Workshops
Fiction, Patricia Henley
Writing the Memorable Short Story
This workshop is about possibilities and choices short story writers make. You may bring a draft of a story already written or you may come with only an idea for a story. In early drafts, everything you write should feel malleable. We will focus on how to use the tools of craft—point-of-view, sensory description, character development, your sense of place, and structure–to make your story publishable and unforgettable.
Poetry, Phillis Levin
Powers of Syntax
This poetry workshop explores the shape-shifting powers of syntax across lines, stanzas, and entire poems. Syntax, the arrangement of words forming a sentence, is inseparable from what those words convey in relation to each other. Since a poem’s primary unit is the line, composing a poem elicits creative tension between lineation and sentence pattern: this dynamic amplifies the forces the syntax sets in motion. In drafts of poems you bring to workshop and through in-class writing exercises, we will experiment with the fragment, if/then construction, parallelism, and the rhetorical technique called anaphora. A packet of touchstone poems (circulated in advance) will highlight syntactical strategies that offer ways to suspend time, increase expectation and surprise, and re-orient the reader’s experience. Be ready to play with possibilities of the line as a measure of breath, rhythm, and thought.
Raising the Dead: Research As Creative Intervention, Angela Pelster
This workshop will be a supportive discussion and examination of participant’s writing, as well as an exploration of some of the major forms and styles within the genre.

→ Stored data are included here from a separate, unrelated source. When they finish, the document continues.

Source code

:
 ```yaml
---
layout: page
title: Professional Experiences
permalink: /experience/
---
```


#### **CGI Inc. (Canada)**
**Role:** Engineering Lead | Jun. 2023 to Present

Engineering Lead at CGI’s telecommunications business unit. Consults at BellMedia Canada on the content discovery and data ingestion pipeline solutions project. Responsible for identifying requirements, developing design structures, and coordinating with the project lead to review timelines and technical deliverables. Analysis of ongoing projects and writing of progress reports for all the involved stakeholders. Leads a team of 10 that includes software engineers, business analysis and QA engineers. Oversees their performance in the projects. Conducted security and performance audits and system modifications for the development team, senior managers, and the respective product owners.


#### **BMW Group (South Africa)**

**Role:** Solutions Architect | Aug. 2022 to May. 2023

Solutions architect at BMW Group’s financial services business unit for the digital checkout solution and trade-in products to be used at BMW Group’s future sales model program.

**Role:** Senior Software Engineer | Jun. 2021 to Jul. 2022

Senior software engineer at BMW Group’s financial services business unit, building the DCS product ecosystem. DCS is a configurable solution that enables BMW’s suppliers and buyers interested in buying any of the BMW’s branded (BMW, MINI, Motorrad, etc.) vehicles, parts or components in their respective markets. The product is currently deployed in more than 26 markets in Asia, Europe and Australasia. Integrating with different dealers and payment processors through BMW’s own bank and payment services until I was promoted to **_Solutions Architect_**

Sailing From This to That: A Youth Writing Workshop, Eva Freeman
In this workshop, high school-aged conference attendees will explore the craft of the personal essay, short story, and poem. Participants will develop the intimate tone that is the hallmark of good nonfiction and its interplay of summary, musing, and scene. We will also explore the building blocks of a solid short story: plot, characterization, setting, and dialogue. There will be several writing prompts and exercises to practice developing these elements. While we will also generate new material, participants are encouraged to bring poems, essays, or short stories to be workshopped.
Fiction, Nadeem Zaman
Building Characters
In this workshop we will practice writing characters through action and detail. Stories are
more about events that happen to people. If we like the people, if we identify with the people, if
we recognize the people, we are like going to be compelled to read about those events. How do
we create characters readers will be interested in? How do we avoid clichés, stereotypes, or one-
dimensional characters?
Lectures
Crystal Oliver
Literary Citizenship: What It Is and How to Do It
In this lecture, we will explore the concept of literary citizenship and discuss ways to become more engaged in the literary community. We will define literary citizenship, discuss the benefits of being a literary citizen, and provide tips on how to get involved.
Nadeem Zaman
Don’t Write What You Know
“Write What You Know” may be a good starting point, especially for beginning writers,
writing is a process of constant discovery. In order to discover, we need to explore. Writing
offers us endless opportunities for learning what we don’t know. Whether we’re writing a story
or a novel set in a different era, or characters whose experiences that will never be ours, beliefs,
ways of thinking that contradict our own, places we haven’t seen, personalities we’ve never met,
we can still imagine them in our fiction. By doing so, we open ourselves as writers and observers
of the human condition.
Additional Lectures to be announced
Craft Talks
Patricia Henley
Bending Your Truth
Anyone who writes fiction (or poetry, for that matter) relies on primal scenes or “moments of being” ( Virginia Woolf) from childhood onward that feel like great material. And, let’s face it, writers are always seeking their best material, sort of like stand-up comics, although our job is easier. Maybe. In this talk, Patricia will discuss the pros and cons of writing your biography into your fictions. She will unpack examples from her own work. And she will elicit from you various ways forward using your own life story.
Phillis Levin
Calling Forth: Direct Address/Apostrophe
This craft talk explores the power of direct address, a rhetorical device that creates a dramatic yet intimate dynamic. The act of speaking to (rather than of or about) a person, a thing, or an idea opens the writer and the reader to a real or an imagined Other—and to a new engagement with language. Unfamiliar elements within oneself are called forth and previously untapped possibilities of diction, tone, and style emerge in the process. The poems at the heart of this talk will exemplify different ways of deploying direct address, including apostrophe. In some cases, an absent or present You is addressed from the outset; in other cases, a poem becomes an apostrophe only when approaching closure, introducing a change of voice that re-orients our experience. To conclude, we will consider “A Part Song,” a lyric sequence by the British poet and philosopher Denise Riley, in which direct address functions as a major literary strategy.
Angela Pelster
Raising the Dead: Research As Creative Intervention
This talk will explore research as a creative act to consider how the personal and the scientific, the factual and the imaginative are not at odds with one another. Instead, we will discuss how research can be a source of inspiration and an answer to the erased, forgotten and ignored stories we want to write.